Aturan Mengenai Memberikan Keterangan Di Depan Pengadilan Ditiinjau dari segi nilai dan kekuatan pembuktian atau “the degree
Setiap keterangan saksi yang melampaui apa yang didengarnya sendiri pada peristiwa pidana yang terjadi atau melampaui apa yang dilihat atau dialaminya pada peristiwa pidana yang terjadi, dan keterangan yang diberikan di luar pendengaran, penglihatan atau pengalamannya sendiri sehubungan dengan peristiwa pidana yang telah terjadi. terjadi tidak dapat diperhitungkan. keterangan dan dinilai sebagai alat bukti.” Keterangan seorang saksi di sidang, yang berupa pernyataan berulang-ulang tentang apa yang didengarnya dari orang lain, tidak dapat dianggap sebagai alat bukti. Keterangan yang mempunyai sifat dan warna pandangan dan pemikiran pribadi saksi tidak dapat dianggap sebagai alat bukti.

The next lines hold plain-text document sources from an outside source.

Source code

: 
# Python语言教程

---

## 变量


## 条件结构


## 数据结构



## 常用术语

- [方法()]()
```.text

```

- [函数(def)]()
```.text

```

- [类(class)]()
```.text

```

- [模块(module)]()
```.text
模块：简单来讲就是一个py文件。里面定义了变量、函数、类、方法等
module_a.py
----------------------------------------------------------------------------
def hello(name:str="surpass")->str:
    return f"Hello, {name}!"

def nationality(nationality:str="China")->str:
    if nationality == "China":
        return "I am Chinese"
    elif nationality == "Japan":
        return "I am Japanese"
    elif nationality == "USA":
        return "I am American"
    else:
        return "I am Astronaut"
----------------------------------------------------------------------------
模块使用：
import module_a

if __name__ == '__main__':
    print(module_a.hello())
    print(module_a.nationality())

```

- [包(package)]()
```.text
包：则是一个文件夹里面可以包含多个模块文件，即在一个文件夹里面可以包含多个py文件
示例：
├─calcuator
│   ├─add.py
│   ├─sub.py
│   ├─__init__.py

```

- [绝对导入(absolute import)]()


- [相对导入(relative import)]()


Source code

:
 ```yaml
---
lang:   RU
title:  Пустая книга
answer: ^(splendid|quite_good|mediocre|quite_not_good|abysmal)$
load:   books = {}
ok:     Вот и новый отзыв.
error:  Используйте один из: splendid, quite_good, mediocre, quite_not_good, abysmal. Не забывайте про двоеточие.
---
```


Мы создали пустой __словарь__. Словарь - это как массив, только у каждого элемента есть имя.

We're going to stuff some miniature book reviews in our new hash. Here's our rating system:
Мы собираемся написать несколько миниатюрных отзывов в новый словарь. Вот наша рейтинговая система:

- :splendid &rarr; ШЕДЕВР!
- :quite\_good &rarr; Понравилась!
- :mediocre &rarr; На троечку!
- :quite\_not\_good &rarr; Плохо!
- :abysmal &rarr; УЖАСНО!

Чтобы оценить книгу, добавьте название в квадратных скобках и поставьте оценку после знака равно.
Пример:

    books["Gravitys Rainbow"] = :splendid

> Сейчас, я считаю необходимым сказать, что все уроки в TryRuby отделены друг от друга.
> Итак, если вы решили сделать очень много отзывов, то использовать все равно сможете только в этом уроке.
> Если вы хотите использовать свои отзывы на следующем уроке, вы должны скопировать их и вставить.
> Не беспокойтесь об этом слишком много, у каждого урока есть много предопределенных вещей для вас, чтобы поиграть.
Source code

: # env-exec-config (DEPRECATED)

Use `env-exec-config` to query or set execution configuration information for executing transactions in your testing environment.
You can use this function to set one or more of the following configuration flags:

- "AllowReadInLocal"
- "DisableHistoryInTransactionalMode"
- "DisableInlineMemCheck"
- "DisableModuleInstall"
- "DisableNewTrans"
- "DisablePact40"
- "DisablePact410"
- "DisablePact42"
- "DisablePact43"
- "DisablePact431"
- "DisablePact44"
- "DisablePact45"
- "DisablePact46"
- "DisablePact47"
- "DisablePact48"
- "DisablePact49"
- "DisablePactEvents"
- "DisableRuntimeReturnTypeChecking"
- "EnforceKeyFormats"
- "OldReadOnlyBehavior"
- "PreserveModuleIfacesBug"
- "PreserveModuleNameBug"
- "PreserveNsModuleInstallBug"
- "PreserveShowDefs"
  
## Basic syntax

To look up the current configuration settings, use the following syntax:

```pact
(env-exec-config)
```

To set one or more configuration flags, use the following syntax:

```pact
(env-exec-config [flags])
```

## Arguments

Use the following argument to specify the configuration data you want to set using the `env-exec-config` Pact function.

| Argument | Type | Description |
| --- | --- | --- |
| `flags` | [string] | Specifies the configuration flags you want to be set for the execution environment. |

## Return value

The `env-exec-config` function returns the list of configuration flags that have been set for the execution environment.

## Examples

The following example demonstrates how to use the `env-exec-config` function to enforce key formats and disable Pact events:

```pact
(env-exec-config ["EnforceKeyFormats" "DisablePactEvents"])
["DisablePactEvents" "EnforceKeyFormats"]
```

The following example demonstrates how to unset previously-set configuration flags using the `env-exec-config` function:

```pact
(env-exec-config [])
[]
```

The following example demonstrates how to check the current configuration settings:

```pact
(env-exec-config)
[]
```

Agar keterangan saksi dapat dianggap sebagai alat bukti, maka keterangan tersebut harus “dijelaskan” di pengadilan. Maka keterangan saksi yang menerangkan apa yang didengar, dilihat, atau dialaminya sendiri sehubungan dengan suatu tindak pidana, hanya dapat bernilai sebagai alat bukti apabila saksi mengungkapkan keterangan itu di persidangan. Agar keterangan seorang saksi dianggap cukup untuk membuktikan kesalahan tersangka, harus disertai sekurang-kurangnya dua alat bukti.
Dalam hal demikian, seorang saksi saja sudah cukup untuk membuktikan kesalahan terdakwa, karena selain keterangan seorang saksi saja, terdapat cukup bukti atas pernyataan/pengakuan terdakwa. Keterangan beberapa saksi tidak tergantung pada keterangan salah satu saksi dan saksi lainnya.